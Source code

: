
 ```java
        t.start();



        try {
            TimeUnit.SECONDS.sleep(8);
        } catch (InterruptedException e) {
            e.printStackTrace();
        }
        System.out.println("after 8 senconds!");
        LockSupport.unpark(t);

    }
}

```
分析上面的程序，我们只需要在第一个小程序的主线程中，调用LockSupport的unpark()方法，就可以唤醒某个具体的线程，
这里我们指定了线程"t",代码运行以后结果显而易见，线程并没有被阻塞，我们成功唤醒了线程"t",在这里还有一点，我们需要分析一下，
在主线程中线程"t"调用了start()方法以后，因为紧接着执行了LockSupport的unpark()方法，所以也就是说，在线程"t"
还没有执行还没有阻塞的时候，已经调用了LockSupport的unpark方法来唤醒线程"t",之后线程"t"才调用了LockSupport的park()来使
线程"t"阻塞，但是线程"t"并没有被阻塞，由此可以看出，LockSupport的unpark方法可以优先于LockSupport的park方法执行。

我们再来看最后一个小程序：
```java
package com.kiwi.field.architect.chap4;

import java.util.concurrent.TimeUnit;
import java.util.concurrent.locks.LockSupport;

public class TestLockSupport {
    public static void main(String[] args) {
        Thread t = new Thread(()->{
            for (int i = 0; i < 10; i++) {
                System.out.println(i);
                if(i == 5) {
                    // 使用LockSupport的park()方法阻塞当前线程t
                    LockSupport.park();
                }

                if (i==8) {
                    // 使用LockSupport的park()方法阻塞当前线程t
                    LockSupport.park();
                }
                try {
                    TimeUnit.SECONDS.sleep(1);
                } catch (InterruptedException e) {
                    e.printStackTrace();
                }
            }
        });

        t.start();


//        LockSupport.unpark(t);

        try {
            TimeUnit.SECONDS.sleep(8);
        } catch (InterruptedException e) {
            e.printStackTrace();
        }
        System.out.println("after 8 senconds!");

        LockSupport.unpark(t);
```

(Problem statement): Would you copy every line of the entries that includes the word "public"?

(Task result):
public class TestLockSupport {
    public static void main(String[] args) {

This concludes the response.